Step three: the handshake. You shake hands with the technician. This is not ceremonial. The handshake is captured by a calibration glove worn by the technician, and the data is used to establish your baseline grip pressure and social touch patterns. The Concern believes the handshake contains more information about a person's motor characteristics than any other single gesture.
"The handshake tells us everything," said ☜the_first_hand in a post published the morning of the launch. "Firmness. Duration. The micro-hesitation before contact. Whether you squeeze or are squeezed. It is the oldest data transfer protocol in human history. We are merely digitizing it."
The most-discussed registrant of the day was Björk Sigurdsdóttir—not the singer, a different Björk—a 28-year-old fishing net mender from Reykjavik who flew to São Paulo specifically for the fitting because "Iceland is not on the list and my hands fix things for a living." She arrived at 3:47 AM, was third in line, and when asked by a reporter why she flew 10,000 kilometers for a hand scan, she said: "Have you ever mended a fishing net? It is the most complicated thing you can do with ten fingers. Someone should know how."
Her registration took four minutes.

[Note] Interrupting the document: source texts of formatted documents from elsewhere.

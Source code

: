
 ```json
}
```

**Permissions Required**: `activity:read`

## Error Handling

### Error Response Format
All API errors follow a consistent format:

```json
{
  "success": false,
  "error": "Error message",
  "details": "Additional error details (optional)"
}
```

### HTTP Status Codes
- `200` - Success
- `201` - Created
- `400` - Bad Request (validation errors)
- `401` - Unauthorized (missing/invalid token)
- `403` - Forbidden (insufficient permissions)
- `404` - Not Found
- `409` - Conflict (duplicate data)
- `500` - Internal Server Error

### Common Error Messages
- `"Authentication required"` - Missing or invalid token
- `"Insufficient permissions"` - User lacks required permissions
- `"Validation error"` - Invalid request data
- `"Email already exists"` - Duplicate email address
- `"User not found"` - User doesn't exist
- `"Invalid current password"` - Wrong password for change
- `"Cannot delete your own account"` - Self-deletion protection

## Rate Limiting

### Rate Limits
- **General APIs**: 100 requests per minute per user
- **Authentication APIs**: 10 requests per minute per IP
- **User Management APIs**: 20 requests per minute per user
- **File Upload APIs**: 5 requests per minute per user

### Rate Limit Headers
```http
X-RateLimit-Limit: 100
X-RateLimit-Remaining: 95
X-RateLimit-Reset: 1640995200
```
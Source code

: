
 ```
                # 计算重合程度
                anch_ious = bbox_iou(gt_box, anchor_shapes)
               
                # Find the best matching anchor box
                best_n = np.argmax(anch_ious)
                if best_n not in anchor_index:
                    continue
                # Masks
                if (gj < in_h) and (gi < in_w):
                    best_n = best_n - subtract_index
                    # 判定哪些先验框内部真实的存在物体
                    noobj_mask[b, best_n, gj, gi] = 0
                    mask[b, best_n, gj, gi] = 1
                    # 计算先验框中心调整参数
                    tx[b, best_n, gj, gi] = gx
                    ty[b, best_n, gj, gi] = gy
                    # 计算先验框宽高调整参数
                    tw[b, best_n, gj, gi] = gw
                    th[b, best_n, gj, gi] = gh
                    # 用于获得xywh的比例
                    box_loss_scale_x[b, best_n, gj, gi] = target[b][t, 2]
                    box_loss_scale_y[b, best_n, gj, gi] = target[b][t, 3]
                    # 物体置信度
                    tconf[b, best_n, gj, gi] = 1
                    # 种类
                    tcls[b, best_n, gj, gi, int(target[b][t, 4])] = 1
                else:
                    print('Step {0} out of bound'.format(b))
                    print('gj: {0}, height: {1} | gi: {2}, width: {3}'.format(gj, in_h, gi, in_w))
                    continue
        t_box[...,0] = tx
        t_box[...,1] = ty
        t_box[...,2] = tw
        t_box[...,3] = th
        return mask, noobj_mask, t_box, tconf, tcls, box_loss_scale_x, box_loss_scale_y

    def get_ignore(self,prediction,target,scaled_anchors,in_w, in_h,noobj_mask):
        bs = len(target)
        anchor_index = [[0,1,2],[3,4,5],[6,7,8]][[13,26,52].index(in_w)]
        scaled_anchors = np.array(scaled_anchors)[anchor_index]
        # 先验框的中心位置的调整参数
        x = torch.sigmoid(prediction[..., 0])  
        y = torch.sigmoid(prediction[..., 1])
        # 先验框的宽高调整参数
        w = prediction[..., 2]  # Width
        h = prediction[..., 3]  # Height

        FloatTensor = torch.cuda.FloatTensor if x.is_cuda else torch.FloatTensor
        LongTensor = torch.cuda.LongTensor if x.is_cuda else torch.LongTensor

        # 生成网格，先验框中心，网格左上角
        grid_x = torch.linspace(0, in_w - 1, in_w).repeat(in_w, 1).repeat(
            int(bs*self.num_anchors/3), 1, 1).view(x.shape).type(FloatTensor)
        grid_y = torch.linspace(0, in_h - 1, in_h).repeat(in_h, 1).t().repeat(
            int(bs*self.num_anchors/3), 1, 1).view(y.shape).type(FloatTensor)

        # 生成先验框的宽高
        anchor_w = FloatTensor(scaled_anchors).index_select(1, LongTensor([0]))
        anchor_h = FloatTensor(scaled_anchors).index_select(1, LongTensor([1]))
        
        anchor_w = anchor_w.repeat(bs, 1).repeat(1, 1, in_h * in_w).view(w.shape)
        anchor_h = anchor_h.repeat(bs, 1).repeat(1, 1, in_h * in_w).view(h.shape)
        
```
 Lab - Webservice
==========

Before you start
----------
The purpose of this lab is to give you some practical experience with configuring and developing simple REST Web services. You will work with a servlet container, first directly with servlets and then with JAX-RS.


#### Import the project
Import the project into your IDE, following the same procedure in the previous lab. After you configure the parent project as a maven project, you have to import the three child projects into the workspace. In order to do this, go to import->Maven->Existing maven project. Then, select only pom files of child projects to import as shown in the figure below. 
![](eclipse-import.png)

She flew home the same day. Her ☜handle is ☜netmender. It cost her 100 $GLOVE—the floor price at the time. Today the same ☜handle would cost 12,000.
Fitting technicians reported that several registrants became emotional during the scanning process. "People cried," said a technician at the Lagos hub. "Not from the scan—it's painless. From being seen. From someone caring about what their hands can do."
The Concern estimates that custom gloves for the first 40,000 registrants will ship over the next twelve weeks. Production is staggered by hub location, with São Paulo and Seoul shipping first.
The waitlist for the next registration day is already at 200,000. The Concern has not announced when it will be.